In an unpublished opinion, the Fourth District Court of Appeal has ruled that in adopting a climate action plan, San Diego County violated the California Environmental Quality Act by not following the mitigation measures the county laid out in the general plan process.

The ruling is a significant victory for environmentalists and could portend future rulings from the Fourth District in the facing environmental plaintiffs, especially in the pending environmental challenge to the sustainable communities strategy adopted by the San Diego Association of Governments (SANDAG). The ruling might also influence the pending City of San Diego Climate Action Plan, in which many of the same issues are at play. (Disclosure: As most CP&DR readers know, the author was until recently the planning director for the City of San Diego and as such was in the middle of the debate on this very issue.)

San Diego County adopted its general plan in 2011. The general plan's environmental impact report contained a mitigation measure requiring the county to adopt a climate action plan that would reduce greenhouse gas emissions from county operations by 17% between 2006 and 2020 and community emissions by 9% between 2006 and 2020. The county also agreed to adopt significance thresholds to implement the CAP.

However, the appellate court found that the actual climate action plan, adopted by the county in 2012, did not fulfill this promise. "[W]hen it approved the CAP and Thresholds project, the County stated that the CAP does not ensure the required GHG emissions reductions," wrote Justice Gilbert Nares for a unanimous three-judge panel. "Rather, the County described the strategies as recommendations."

The court also concluded that, in the general plan EIR and mitigation monitoring and reporting program (MMRP) adopted with it, the county agreed to follow the "trajectory" called for in Executive Order S-3-05, issued by Gov. Arnold Schwarzenegger in 2005 but did not do so in the CAP. EO S-3-05 requires state agencies to pursue a goal of reducing GHG emissions by 80% by 2050. Its application to SANDAG's SCS via the environmental review process is also an issue in the SANDAG case.

The county's defense consisted largely of an argument that the statute of limitations had passed by the time the Sierra Club filed the lawsuit because the Sierra Club should have challenged the general plan EIR, not the CAP. The court rejected this argument and in so doing gave the county a stern lecture for attempting to consider the CAP, as well as adoption of significance thresholds associated with the CAP, as part of the same "project (for CEQA purposes) as the general plan itself.

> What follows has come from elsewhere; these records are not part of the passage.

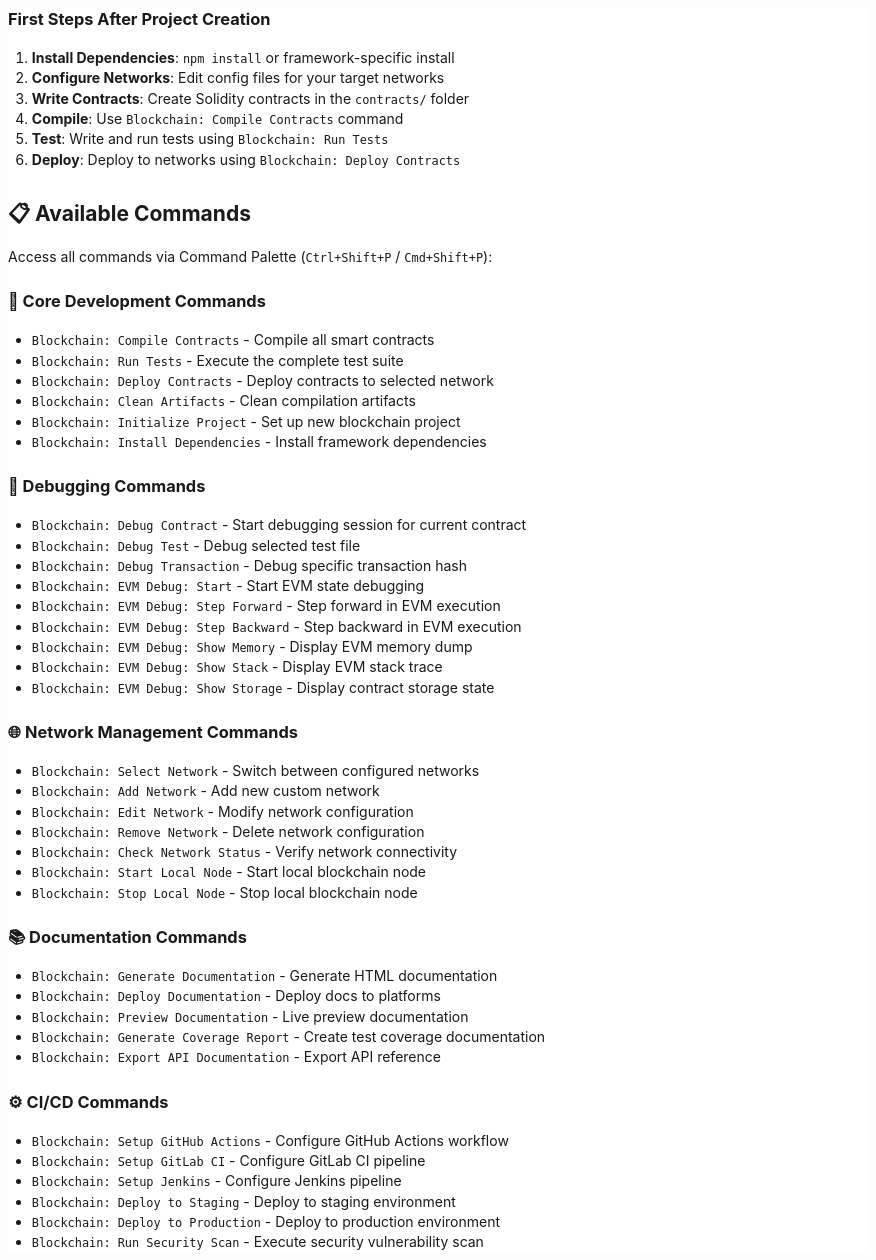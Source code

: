 ### First Steps After Project Creation

1. **Install Dependencies**: `npm install` or framework-specific install
2. **Configure Networks**: Edit config files for your target networks
3. **Write Contracts**: Create Solidity contracts in the `contracts/` folder
4. **Compile**: Use `Blockchain: Compile Contracts` command
5. **Test**: Write and run tests using `Blockchain: Run Tests`
6. **Deploy**: Deploy to networks using `Blockchain: Deploy Contracts`

## 📋 Available Commands

Access all commands via Command Palette (`Ctrl+Shift+P` / `Cmd+Shift+P`):

### 🔨 Core Development Commands
- `Blockchain: Compile Contracts` - Compile all smart contracts
- `Blockchain: Run Tests` - Execute the complete test suite
- `Blockchain: Deploy Contracts` - Deploy contracts to selected network
- `Blockchain: Clean Artifacts` - Clean compilation artifacts
- `Blockchain: Initialize Project` - Set up new blockchain project
- `Blockchain: Install Dependencies` - Install framework dependencies

### 🐛 Debugging Commands
- `Blockchain: Debug Contract` - Start debugging session for current contract
- `Blockchain: Debug Test` - Debug selected test file
- `Blockchain: Debug Transaction` - Debug specific transaction hash
- `Blockchain: EVM Debug: Start` - Start EVM state debugging
- `Blockchain: EVM Debug: Step Forward` - Step forward in EVM execution
- `Blockchain: EVM Debug: Step Backward` - Step backward in EVM execution
- `Blockchain: EVM Debug: Show Memory` - Display EVM memory dump
- `Blockchain: EVM Debug: Show Stack` - Display EVM stack trace
- `Blockchain: EVM Debug: Show Storage` - Display contract storage state

### 🌐 Network Management Commands
- `Blockchain: Select Network` - Switch between configured networks
- `Blockchain: Add Network` - Add new custom network
- `Blockchain: Edit Network` - Modify network configuration
- `Blockchain: Remove Network` - Delete network configuration
- `Blockchain: Check Network Status` - Verify network connectivity
- `Blockchain: Start Local Node` - Start local blockchain node
- `Blockchain: Stop Local Node` - Stop local blockchain node

### 📚 Documentation Commands
- `Blockchain: Generate Documentation` - Generate HTML documentation
- `Blockchain: Deploy Documentation` - Deploy docs to platforms
- `Blockchain: Preview Documentation` - Live preview documentation
- `Blockchain: Generate Coverage Report` - Create test coverage documentation
- `Blockchain: Export API Documentation` - Export API reference

### ⚙️ CI/CD Commands
- `Blockchain: Setup GitHub Actions` - Configure GitHub Actions workflow
- `Blockchain: Setup GitLab CI` - Configure GitLab CI pipeline
- `Blockchain: Setup Jenkins` - Configure Jenkins pipeline
- `Blockchain: Deploy to Staging` - Deploy to staging environment
- `Blockchain: Deploy to Production` - Deploy to production environment
- `Blockchain: Run Security Scan` - Execute security vulnerability scan
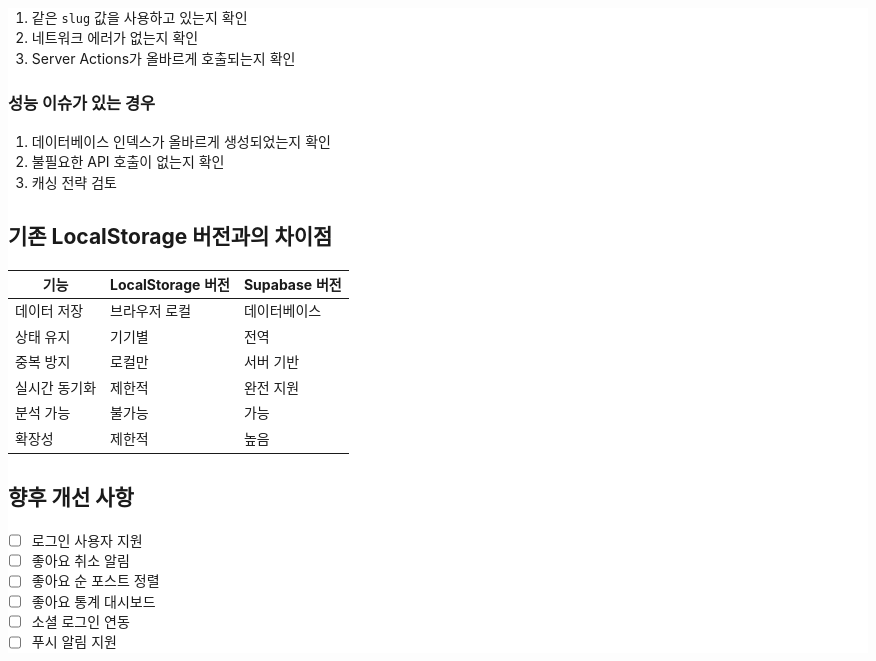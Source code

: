 1. 같은 `slug` 값을 사용하고 있는지 확인
2. 네트워크 에러가 없는지 확인
3. Server Actions가 올바르게 호출되는지 확인

### 성능 이슈가 있는 경우

1. 데이터베이스 인덱스가 올바르게 생성되었는지 확인
2. 불필요한 API 호출이 없는지 확인
3. 캐싱 전략 검토

## 기존 LocalStorage 버전과의 차이점

| 기능          | LocalStorage 버전 | Supabase 버전 |
| ------------- | ----------------- | ------------- |
| 데이터 저장   | 브라우저 로컬     | 데이터베이스  |
| 상태 유지     | 기기별            | 전역          |
| 중복 방지     | 로컬만            | 서버 기반     |
| 실시간 동기화 | 제한적            | 완전 지원     |
| 분석 가능     | 불가능            | 가능          |
| 확장성        | 제한적            | 높음          |

## 향후 개선 사항

- [ ] 로그인 사용자 지원
- [ ] 좋아요 취소 알림
- [ ] 좋아요 순 포스트 정렬
- [ ] 좋아요 통계 대시보드
- [ ] 소셜 로그인 연동
- [ ] 푸시 알림 지원
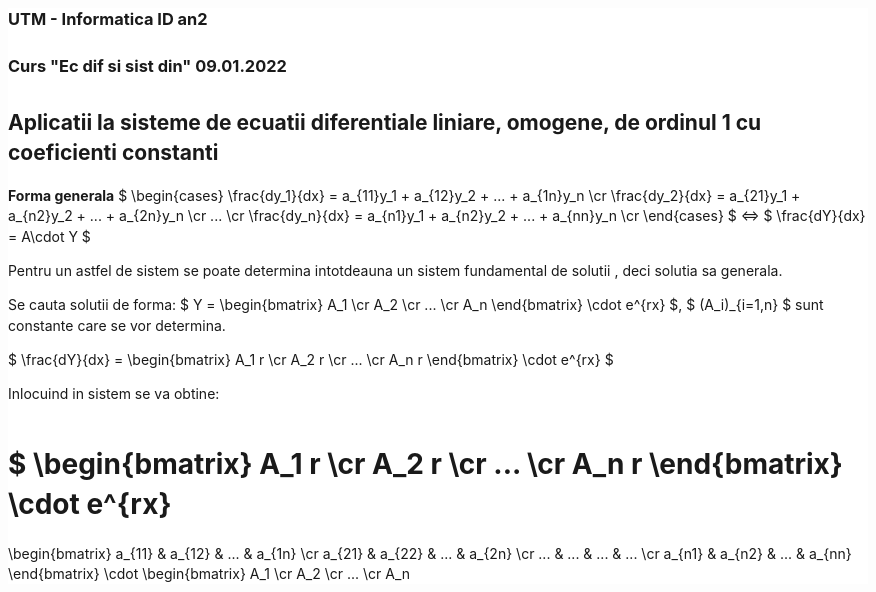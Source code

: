 ### UTM - Informatica ID an2 
### Curs "Ec dif si sist din" 09.01.2022 

## Aplicatii la sisteme de ecuatii diferentiale liniare, omogene, de ordinul 1 cu coeficienti constanti 

**Forma generala** 
$
\begin{cases}
\frac{dy_1}{dx} = a_{11}y_1 + a_{12}y_2 + ... + a_{1n}y_n \cr
\frac{dy_2}{dx} = a_{21}y_1 + a_{n2}y_2 + ... + a_{2n}y_n \cr
... \cr
\frac{dy_n}{dx} = a_{n1}y_1 + a_{n2}y_2 + ... + a_{nn}y_n \cr
\end{cases} $
<=> 
$ \frac{dY}{dx} = A\cdot Y $

Pentru un astfel de sistem se poate determina intotdeauna un sistem fundamental de solutii , deci solutia sa generala.

Se cauta solutii de forma:
$ Y =
\begin{bmatrix}
A_1 \cr
A_2 \cr
... \cr
A_n
\end{bmatrix}
\cdot e^{rx}
$,
$ (A_i)_{i=1,n} $ sunt constante care se vor determina.

$ \frac{dY}{dx} = 
\begin{bmatrix}
A_1 r \cr
A_2 r \cr
... \cr
A_n r 
\end{bmatrix} 
\cdot e^{rx}
$

Inlocuind in sistem se va obtine:

$ \begin{bmatrix}
A_1 r \cr
A_2 r \cr
... \cr
A_n r 
\end{bmatrix} 
\cdot e^{rx}
=
\begin{bmatrix}
a_{11} & a_{12} & ... & a_{1n} \cr
a_{21} & a_{22} & ... & a_{2n} \cr
... & ... & ... & ... \cr
a_{n1} & a_{n2} & ... & a_{nn}
\end{bmatrix}
\cdot
\begin{bmatrix}
A_1 \cr
A_2 \cr
... \cr
A_n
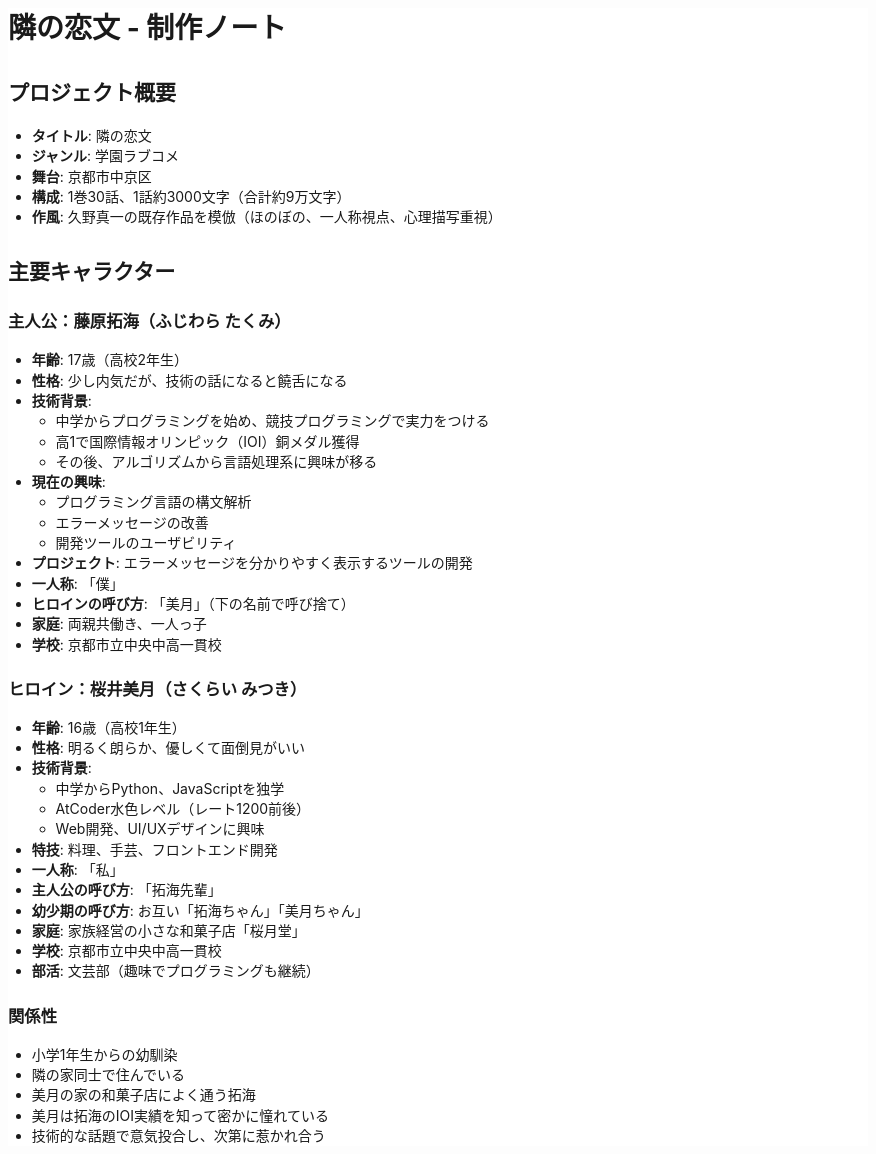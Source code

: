 # 隣の恋文 - 制作ノート

## プロジェクト概要
- **タイトル**: 隣の恋文
- **ジャンル**: 学園ラブコメ
- **舞台**: 京都市中京区
- **構成**: 1巻30話、1話約3000文字（合計約9万文字）
- **作風**: 久野真一の既存作品を模倣（ほのぼの、一人称視点、心理描写重視）

## 主要キャラクター

### 主人公：藤原拓海（ふじわら たくみ）
- **年齢**: 17歳（高校2年生）
- **性格**: 少し内気だが、技術の話になると饒舌になる
- **技術背景**: 
  - 中学からプログラミングを始め、競技プログラミングで実力をつける
  - 高1で国際情報オリンピック（IOI）銅メダル獲得
  - その後、アルゴリズムから言語処理系に興味が移る
- **現在の興味**: 
  - プログラミング言語の構文解析
  - エラーメッセージの改善
  - 開発ツールのユーザビリティ
- **プロジェクト**: エラーメッセージを分かりやすく表示するツールの開発
- **一人称**: 「僕」
- **ヒロインの呼び方**: 「美月」（下の名前で呼び捨て）
- **家庭**: 両親共働き、一人っ子
- **学校**: 京都市立中央中高一貫校

### ヒロイン：桜井美月（さくらい みつき）
- **年齢**: 16歳（高校1年生）
- **性格**: 明るく朗らか、優しくて面倒見がいい
- **技術背景**:
  - 中学からPython、JavaScriptを独学
  - AtCoder水色レベル（レート1200前後）
  - Web開発、UI/UXデザインに興味
- **特技**: 料理、手芸、フロントエンド開発
- **一人称**: 「私」
- **主人公の呼び方**: 「拓海先輩」
- **幼少期の呼び方**: お互い「拓海ちゃん」「美月ちゃん」
- **家庭**: 家族経営の小さな和菓子店「桜月堂」
- **学校**: 京都市立中央中高一貫校
- **部活**: 文芸部（趣味でプログラミングも継続）

### 関係性
- 小学1年生からの幼馴染
- 隣の家同士で住んでいる
- 美月の家の和菓子店によく通う拓海
- 美月は拓海のIOI実績を知って密かに憧れている
- 技術的な話題で意気投合し、次第に惹かれ合う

On this point, the court relied heavily on the Second District's decision in Lincoln Place Tenants Assn. v. City of Los Angeles (2007) 155 Cal.App.4th 425, 443-444 (Lincoln Place II). In that case, the court rejected the City of L.A.'s argument that a tenants' association could not sue to enforce mitigation measures resulting from a tentative vesting map approval because the 180-day window for suing under the Permit Streamlining Act had closed.

Although the court concluded that both the CAP and the significance thresholds were separate projects – and relied on that conclusion to strike down the County's defense – it did not order the County to prepare a CEQA analysis for other one.

Nor did the court explain in detail its conclusion that the general plan and its EIR committed the county to meeting the "trajectory" of EO S-3-05. Although the EIR provides a description of EO S-3-05, it acknowledges that AB 32, the state statute calling for greenhouse gas emissions reductions, sets no targets past 2020. Furthermore, the MMRP makes no mention of EO S-3-05 or targets past 2020. AB 32 does contain general language saying that emissions reduction efforts should continue past 2020, and the court does cite general language in the EIR about the ongoing risk of climate change.

The court apparently based its conclusion on the idea that, in adopting the CAP and the significance thresholds as plan-level documents, the county sought to truncate or eliminate environmental review based on GHG emissions past 2020, even though the county staff acknowledged that GHG emissions might increase after 2020. In the ruling, the court noted that in appearances before the Board of Supervisors the county staff stated that because EO-S-3-05 was an executive order and not a statute, the county was not required to follow it.

The Fourth District's ruling in the county case could portend a similar ruling in the SANDAG case. The environmentalists were successful at the trial level in using this argument, though the case involves a different kind of plan produced by a different type of government agency operating under a different state law (SB 375 as opposed to the general plan law). Judge Taylor's ruling was issued almost two years ago. The case is still pending in the Court of Appeal, though oral arguments occurred in August and a ruling is expected soon.

Environmentalists have been aggressive in promoting the same set of arguments during the development of the City of San Diego's CAP. Recent press reports suggest that Mayor Kevin Faulconer and environmentalists are on the same page regarding the proposed CAP, although the post-2020 targets have become softer in recent drafts.